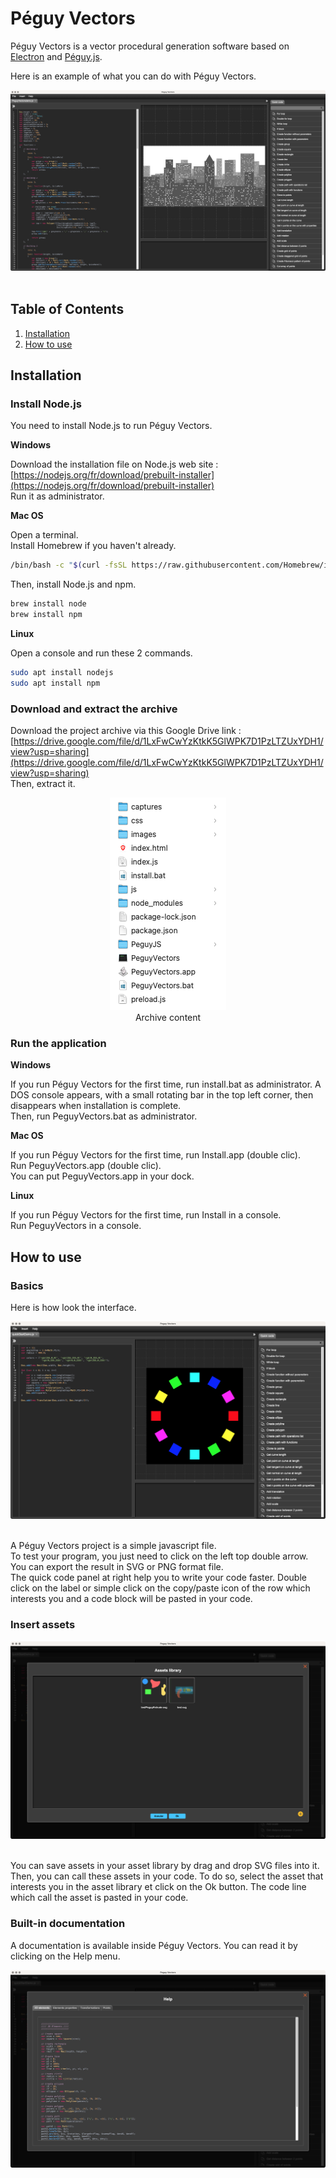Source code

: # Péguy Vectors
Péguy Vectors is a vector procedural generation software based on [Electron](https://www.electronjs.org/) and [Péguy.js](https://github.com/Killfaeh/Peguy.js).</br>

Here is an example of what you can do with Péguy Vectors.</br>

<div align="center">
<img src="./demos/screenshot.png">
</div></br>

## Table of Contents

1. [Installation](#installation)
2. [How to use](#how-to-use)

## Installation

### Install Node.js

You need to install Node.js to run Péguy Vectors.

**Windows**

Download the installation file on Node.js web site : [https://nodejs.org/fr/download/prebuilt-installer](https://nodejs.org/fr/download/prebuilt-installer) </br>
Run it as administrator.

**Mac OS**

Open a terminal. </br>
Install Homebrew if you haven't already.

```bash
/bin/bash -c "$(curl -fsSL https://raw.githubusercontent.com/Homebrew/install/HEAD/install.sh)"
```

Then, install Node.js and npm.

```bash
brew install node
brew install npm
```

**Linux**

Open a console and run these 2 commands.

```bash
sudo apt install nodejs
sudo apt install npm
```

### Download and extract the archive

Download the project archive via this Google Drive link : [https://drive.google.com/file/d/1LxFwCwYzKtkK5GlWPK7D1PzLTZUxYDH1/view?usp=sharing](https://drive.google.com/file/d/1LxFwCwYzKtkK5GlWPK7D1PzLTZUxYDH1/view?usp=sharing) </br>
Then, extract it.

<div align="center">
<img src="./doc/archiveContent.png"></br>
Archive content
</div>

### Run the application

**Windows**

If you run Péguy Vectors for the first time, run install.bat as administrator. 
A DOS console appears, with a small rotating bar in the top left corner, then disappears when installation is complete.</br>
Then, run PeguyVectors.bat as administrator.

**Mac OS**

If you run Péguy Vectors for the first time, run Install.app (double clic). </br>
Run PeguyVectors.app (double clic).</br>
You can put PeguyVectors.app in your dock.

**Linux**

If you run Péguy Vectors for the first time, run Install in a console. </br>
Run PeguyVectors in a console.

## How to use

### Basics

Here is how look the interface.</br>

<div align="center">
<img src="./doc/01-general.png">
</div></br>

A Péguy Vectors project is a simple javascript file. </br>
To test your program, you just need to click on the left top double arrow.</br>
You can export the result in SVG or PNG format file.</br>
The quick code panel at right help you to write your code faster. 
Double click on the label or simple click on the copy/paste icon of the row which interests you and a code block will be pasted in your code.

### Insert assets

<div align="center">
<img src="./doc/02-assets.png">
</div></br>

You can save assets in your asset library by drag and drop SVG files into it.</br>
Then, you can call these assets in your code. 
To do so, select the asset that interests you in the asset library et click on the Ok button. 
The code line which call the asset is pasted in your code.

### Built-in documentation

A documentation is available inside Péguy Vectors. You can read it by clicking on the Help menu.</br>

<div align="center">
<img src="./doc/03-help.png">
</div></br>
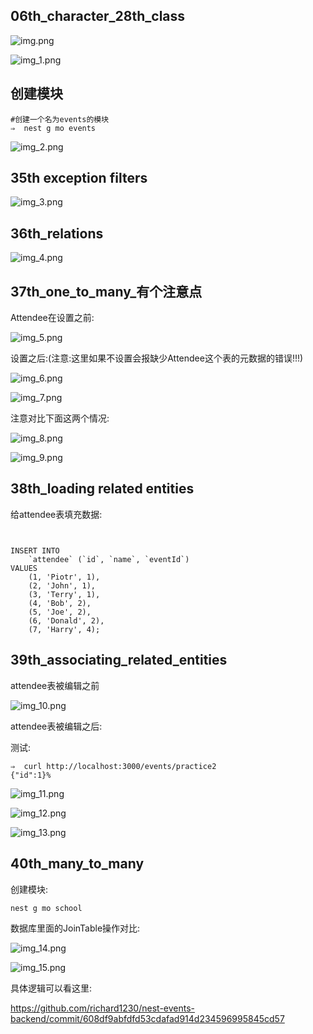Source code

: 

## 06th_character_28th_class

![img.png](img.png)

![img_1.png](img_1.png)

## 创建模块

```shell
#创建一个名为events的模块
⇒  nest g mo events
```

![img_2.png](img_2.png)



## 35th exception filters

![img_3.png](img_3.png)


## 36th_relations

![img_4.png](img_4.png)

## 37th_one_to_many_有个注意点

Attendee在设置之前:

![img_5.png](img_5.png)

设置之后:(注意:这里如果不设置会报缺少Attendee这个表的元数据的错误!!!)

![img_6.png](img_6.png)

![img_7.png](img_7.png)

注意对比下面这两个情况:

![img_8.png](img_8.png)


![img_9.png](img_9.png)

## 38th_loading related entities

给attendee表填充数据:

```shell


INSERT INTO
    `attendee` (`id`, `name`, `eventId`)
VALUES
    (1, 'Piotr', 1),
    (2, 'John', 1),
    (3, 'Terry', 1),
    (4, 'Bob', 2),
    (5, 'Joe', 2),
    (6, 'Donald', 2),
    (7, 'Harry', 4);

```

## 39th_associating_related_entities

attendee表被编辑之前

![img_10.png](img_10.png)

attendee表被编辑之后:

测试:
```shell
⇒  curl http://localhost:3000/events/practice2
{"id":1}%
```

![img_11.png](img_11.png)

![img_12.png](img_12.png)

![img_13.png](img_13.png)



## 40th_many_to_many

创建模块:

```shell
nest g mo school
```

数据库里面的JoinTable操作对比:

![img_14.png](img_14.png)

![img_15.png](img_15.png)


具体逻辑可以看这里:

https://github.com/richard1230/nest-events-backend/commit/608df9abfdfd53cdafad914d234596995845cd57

***

* [Task to carry out]: Give back exactly the lines of the listing above that run from the line with "To test your" to the line with "Then, you can", inclusive.

* [Exercise response]:
To test your program, you just need to click on the left top double arrow.</br>
You can export the result in SVG or PNG format file.</br>
The quick code panel at right help you to write your code faster. 
Double click on the label or simple click on the copy/paste icon of the row which interests you and a code block will be pasted in your code.

### Insert assets

<div align="center">
<img src="./doc/02-assets.png">
</div></br>

You can save assets in your asset library by drag and drop SVG files into it.</br>
Then, you can call these assets in your code. 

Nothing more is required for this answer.